Adding fluoride to water systems is done in order to reduce the number if children and adults who experience tooth decay. But there is a debate about the safety of such measures for instance there are claims that it increases them risk of cancer.
Since the early 20th century, the town of Hereford, in Deaf Smith County, Texas, was known as "the town without a toothache". Public health officials searched for a reason why this town had rates of dental decay that were significantly lower than average. It took nearly 12 years (from 1933 to 1945) for researchers to conclude through epidemiologic studies that it was the high naturally occurring levels of fluoride in its water that was responsible for this salutary effect on the residents of this town. On January 25, 1945, Grand Rapids, Michigan became the first city to intentionally introduce fluoride to its public water supply. Since that time, fluoridation of drinking water has become acknowledged by the Centers for Disease Control as one of the ten greatest public health accomplishments (see CDC / MMWR Report: Ten Great Public Health Achievements – United States, 1900-1999 at http://fluoride.oralhealth.org/papers/00056796.htm) Almost from the time of its introduction, however, the use of fluoride, especially in public water supplies, has been a topic of controversy.

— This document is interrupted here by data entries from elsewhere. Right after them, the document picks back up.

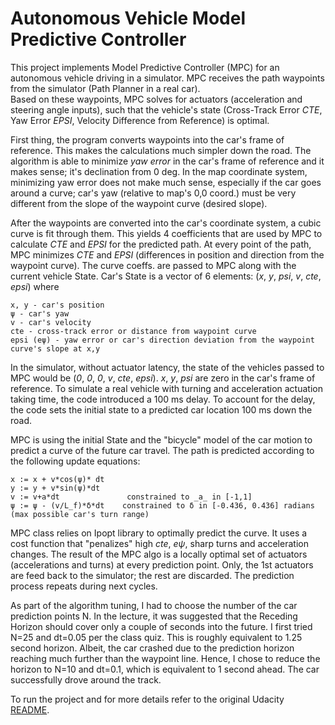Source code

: # Autonomous Vehicle Model Predictive Controller

This project implements Model Predictive Controller (MPC) for an autonomous vehicle
driving in a simulator.  MPC receives the path waypoints from the simulator (Path Planner in a real car).  
Based on these waypoints, MPC solves for actuators (acceleration and steering angle inputs), such that the 
vehicle's state (Cross-Track Error _CTE_, Yaw Error _EPSI_, Velocity Difference from Reference) is optimal.

First thing, the program converts waypoints into the car's frame of reference.  This makes the calculations 
much simpler down the road.  The algorithm is able to minimize _yaw error_ in the car's frame of
reference and it makes sense; it's declination from 0 deg.  In the map coordinate system, minimizing yaw error does not make 
much sense, especially if the car goes around a curve; car's yaw (relative to map's 0,0 coord.) must be very 
different from the slope of the waypoint curve (desired slope). 

After the waypoints are converted into the car's coordinate system, a cubic curve is fit through them.
This yields 4 coefficients that are used by MPC to calculate _CTE_ and _EPSI_ for the predicted path.
At every point of the path, MPC minimizes _CTE_ and _EPSI_ (differences in position and direction from the waypoint curve).
The curve coeffs. are passed to MPC along with the current vehicle State.  Car's State is a vector of 6 elements:
(_x_, _y_, _psi_, _v_, _cte_, _epsi_) where
```
x, y - car's position
ψ - car's yaw
v - car's velocity
cte - cross-track error or distance from waypoint curve
epsi (eψ) - yaw error or car's direction deviation from the waypoint curve's slope at x,y
```

In the simulator, without actuator latency, the state of the vehicles passed to MPC would be
(_0_, _0_, _0_, _v_, _cte_, _epsi_).  _x_, _y_, _psi_ are zero in the car's frame of reference.
To simulate a real vehicle with turning and acceleration actuation taking time, the code introduced
a 100 ms delay.  To account for the delay, the code sets the initial state to a predicted car location
100 ms down the road.  

MPC is using the initial State and the "bicycle" model of the car motion to predict a curve
of the future car travel.  The path is predicted  according to the following update equations:
```
x := x + v*cos(ψ)* dt
y := y + v*sin(ψ)*dt
v := v+a*dt               constrained to _a_ in [-1,1]
ψ := ψ - (v/L_f)*δ*dt    constrained to δ in [-0.436, 0.436] radians (max possible car's turn range)
```

MPC class relies on Ipopt library to optimally predict the curve.  It uses a cost function that
"penalizes" high _cte_, _eψ_, sharp turns and acceleration changes.  The result of the MPC algo
is a locally optimal set of actuators (accelerations and turns) at every prediction point.
Only, the 1st actuators are feed back to the simulator; the rest are discarded.  The prediction 
process repeats during next cycles.

As part of the algorithm tuning, I had to choose the number of the car prediction points N.
In the lecture, it was suggested that the Receding Horizon should cover only a couple of seconds into the future.
I first tried N=25 and dt=0.05 per the class quiz.  This is roughly equivalent to 1.25 second horizon.
Albeit, the car crashed due to the prediction horizon reaching much further than the waypoint line.
Hence, I chose to reduce the horizon to N=10 and dt=0.1, which is equivalent to 1 second ahead.
The car successfully drove around the track.

To run the project and for more details refer to the original Udacity
[README](./README_orig.md).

Despite some dissension on this issue by non-dentists (and a minority of dentists), most researchers believe the literature supports the purported benefits of the use of fluoride as a public health measure. (Not a scientific fact but an empirical observation: during the years that I maintained a practice in Lindenhurst, a small village in Long Island with demographics similar to those of my current practice in Brooklyn, I noticed an incidence of dental decay MANY orders of magnitude greater than that encountered in Brooklyn. The only factor which I could see to account for this difference was that Brooklyn was fluoridated and Lindenhurst was not.) I remain convinced of the value of fluoridation.
Fluoride can be applied to teeth in one of two ways:
by application to the surface of the teeth (topically) through the use of fluoride-containing toothpastes, rinses, or professionally applied fluoride treatments, or
systemically, through fluoridation of drinking water or fluoride dietary supplementation.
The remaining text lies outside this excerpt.